##### MATERIAL TO PROCESS

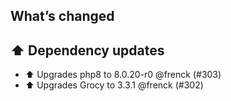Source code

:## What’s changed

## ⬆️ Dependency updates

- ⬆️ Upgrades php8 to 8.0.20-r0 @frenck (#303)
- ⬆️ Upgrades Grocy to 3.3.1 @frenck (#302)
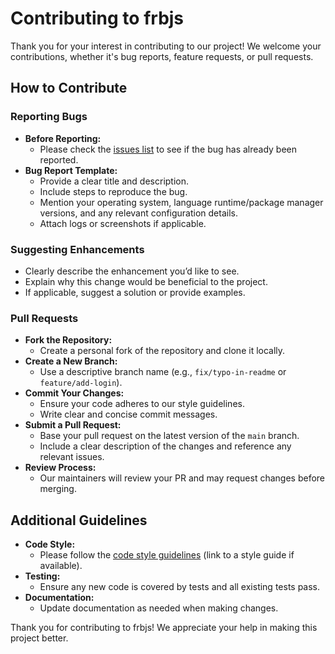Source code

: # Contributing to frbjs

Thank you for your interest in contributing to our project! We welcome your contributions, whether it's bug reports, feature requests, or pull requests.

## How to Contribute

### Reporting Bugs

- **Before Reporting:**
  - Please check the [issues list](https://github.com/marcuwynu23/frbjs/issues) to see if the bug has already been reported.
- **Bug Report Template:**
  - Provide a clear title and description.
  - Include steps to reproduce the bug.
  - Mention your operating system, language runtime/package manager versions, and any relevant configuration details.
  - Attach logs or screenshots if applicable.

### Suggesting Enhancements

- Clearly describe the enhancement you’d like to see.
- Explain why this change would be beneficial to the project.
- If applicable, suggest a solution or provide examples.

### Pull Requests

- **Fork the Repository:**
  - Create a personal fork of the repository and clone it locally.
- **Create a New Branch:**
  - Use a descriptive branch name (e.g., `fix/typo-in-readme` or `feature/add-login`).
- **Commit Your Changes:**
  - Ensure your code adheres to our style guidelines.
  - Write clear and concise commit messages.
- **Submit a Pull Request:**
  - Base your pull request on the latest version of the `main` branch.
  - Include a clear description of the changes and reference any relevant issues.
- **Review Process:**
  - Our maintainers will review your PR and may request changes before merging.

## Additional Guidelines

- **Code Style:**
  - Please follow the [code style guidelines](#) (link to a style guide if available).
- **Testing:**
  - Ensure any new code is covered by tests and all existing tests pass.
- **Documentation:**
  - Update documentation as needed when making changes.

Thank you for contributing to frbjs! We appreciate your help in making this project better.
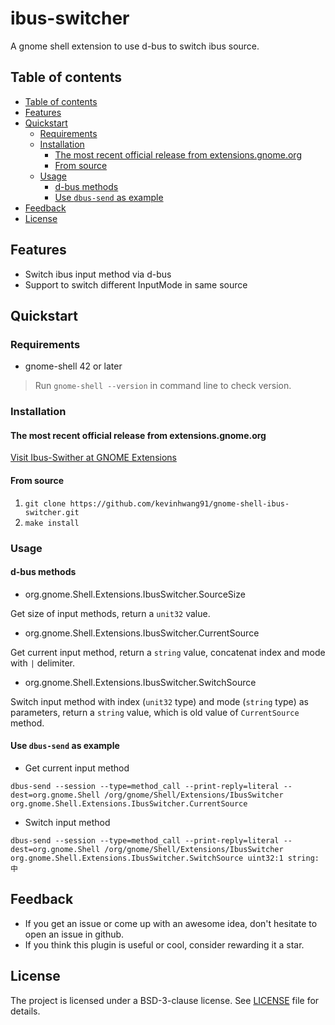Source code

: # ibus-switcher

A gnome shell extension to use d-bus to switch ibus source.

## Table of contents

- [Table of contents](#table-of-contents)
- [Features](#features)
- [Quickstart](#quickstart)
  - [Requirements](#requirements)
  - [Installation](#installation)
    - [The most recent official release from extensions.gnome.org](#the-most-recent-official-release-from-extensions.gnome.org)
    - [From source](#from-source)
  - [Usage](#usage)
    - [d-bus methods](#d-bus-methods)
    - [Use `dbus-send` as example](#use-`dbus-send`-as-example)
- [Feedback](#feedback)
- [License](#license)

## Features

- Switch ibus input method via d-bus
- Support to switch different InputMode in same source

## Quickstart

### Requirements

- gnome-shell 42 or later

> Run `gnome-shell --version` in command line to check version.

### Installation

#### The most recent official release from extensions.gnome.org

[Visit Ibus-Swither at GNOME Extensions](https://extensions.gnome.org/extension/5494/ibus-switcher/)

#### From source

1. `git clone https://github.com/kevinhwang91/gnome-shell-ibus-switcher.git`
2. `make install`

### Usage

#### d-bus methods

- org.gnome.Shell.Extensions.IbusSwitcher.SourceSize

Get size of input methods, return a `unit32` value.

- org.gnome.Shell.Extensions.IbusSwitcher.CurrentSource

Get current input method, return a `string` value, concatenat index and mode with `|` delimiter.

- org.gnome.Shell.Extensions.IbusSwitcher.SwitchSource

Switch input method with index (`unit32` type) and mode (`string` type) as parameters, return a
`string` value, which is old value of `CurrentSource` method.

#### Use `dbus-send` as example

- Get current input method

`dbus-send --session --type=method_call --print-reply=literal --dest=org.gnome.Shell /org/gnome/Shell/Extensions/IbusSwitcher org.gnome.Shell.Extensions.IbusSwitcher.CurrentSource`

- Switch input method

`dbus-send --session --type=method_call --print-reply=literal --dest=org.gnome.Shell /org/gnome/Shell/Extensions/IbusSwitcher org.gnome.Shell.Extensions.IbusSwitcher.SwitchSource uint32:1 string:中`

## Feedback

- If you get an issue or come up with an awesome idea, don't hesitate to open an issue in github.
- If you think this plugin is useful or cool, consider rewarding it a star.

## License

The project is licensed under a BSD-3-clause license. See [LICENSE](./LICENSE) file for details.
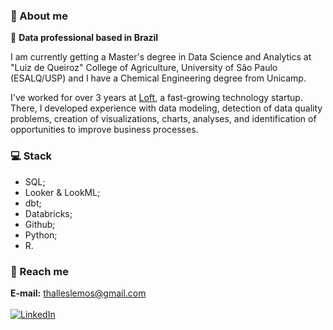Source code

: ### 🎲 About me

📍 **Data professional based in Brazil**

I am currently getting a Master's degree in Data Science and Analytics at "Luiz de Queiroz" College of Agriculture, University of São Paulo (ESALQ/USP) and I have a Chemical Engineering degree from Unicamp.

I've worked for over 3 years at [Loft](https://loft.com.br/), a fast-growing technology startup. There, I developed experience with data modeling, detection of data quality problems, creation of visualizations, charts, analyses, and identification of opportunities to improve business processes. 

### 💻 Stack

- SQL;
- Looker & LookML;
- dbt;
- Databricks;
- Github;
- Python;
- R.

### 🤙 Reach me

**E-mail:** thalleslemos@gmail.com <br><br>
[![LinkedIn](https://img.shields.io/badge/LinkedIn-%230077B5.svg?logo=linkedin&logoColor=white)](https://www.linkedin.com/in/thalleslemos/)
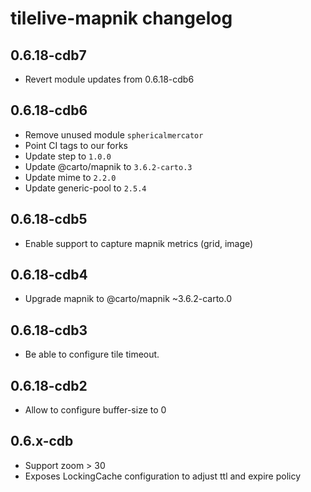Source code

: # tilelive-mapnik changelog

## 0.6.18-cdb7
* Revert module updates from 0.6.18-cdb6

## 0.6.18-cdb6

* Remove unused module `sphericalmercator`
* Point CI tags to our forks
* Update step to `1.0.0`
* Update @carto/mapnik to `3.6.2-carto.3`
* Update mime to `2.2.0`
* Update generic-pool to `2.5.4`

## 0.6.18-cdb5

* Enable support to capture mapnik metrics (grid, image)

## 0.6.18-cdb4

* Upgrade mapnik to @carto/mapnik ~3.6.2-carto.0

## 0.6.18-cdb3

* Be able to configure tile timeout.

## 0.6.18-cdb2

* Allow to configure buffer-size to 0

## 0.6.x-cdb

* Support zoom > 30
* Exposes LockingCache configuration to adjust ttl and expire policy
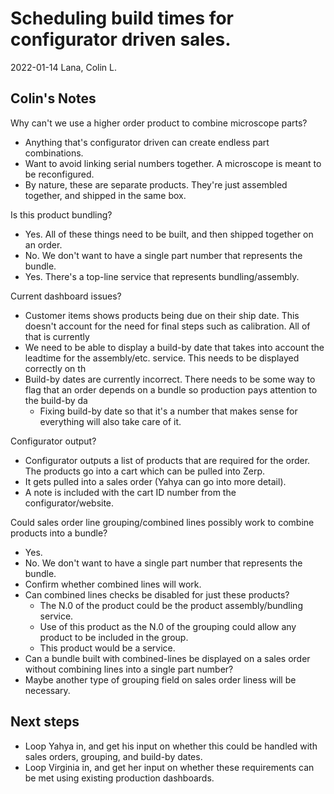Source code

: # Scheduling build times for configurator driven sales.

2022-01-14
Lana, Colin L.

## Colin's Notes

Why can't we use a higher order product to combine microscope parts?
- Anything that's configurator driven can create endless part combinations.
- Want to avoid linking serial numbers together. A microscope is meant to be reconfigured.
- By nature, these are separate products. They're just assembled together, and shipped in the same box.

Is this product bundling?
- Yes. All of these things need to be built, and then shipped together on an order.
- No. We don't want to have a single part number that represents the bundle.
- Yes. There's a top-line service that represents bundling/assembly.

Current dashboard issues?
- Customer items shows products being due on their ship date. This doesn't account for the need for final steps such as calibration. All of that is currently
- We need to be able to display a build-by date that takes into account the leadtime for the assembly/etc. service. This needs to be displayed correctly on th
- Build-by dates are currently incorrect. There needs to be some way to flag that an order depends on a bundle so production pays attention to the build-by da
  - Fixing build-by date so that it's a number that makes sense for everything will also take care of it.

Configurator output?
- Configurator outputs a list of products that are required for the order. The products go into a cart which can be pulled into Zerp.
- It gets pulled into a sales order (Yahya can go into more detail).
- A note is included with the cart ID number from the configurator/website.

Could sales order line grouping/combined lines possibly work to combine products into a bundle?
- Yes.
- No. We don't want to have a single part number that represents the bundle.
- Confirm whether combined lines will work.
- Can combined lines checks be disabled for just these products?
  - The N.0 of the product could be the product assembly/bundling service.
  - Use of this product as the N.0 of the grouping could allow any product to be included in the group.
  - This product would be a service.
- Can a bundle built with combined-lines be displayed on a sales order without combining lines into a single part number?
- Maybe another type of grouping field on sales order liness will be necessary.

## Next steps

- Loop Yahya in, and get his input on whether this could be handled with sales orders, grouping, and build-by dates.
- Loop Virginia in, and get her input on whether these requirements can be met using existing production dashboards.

##########

** WORK TO BE COMPLETED **
Copy exactly the lines from the first line of the records above through the line with "- **Commit Your Changes:**", both included, and nothing else. Pictures stay out.

** WRITTEN ANSWER **
Source code

:## What’s changed

## ⬆️ Dependency updates

- ⬆️ Upgrades php8 to 8.0.20-r0 @frenck (#303)
- ⬆️ Upgrades Grocy to 3.3.1 @frenck (#302)
Source code

: # Contributing to frbjs

Thank you for your interest in contributing to our project! We welcome your contributions, whether it's bug reports, feature requests, or pull requests.

## How to Contribute

### Reporting Bugs

- **Before Reporting:**
  - Please check the [issues list](https://github.com/marcuwynu23/frbjs/issues) to see if the bug has already been reported.
- **Bug Report Template:**
  - Provide a clear title and description.
  - Include steps to reproduce the bug.
  - Mention your operating system, language runtime/package manager versions, and any relevant configuration details.
  - Attach logs or screenshots if applicable.

### Suggesting Enhancements

- Clearly describe the enhancement you’d like to see.
- Explain why this change would be beneficial to the project.
- If applicable, suggest a solution or provide examples.

### Pull Requests

- **Fork the Repository:**
  - Create a personal fork of the repository and clone it locally.
- **Create a New Branch:**
  - Use a descriptive branch name (e.g., `fix/typo-in-readme` or `feature/add-login`).
- **Commit Your Changes:**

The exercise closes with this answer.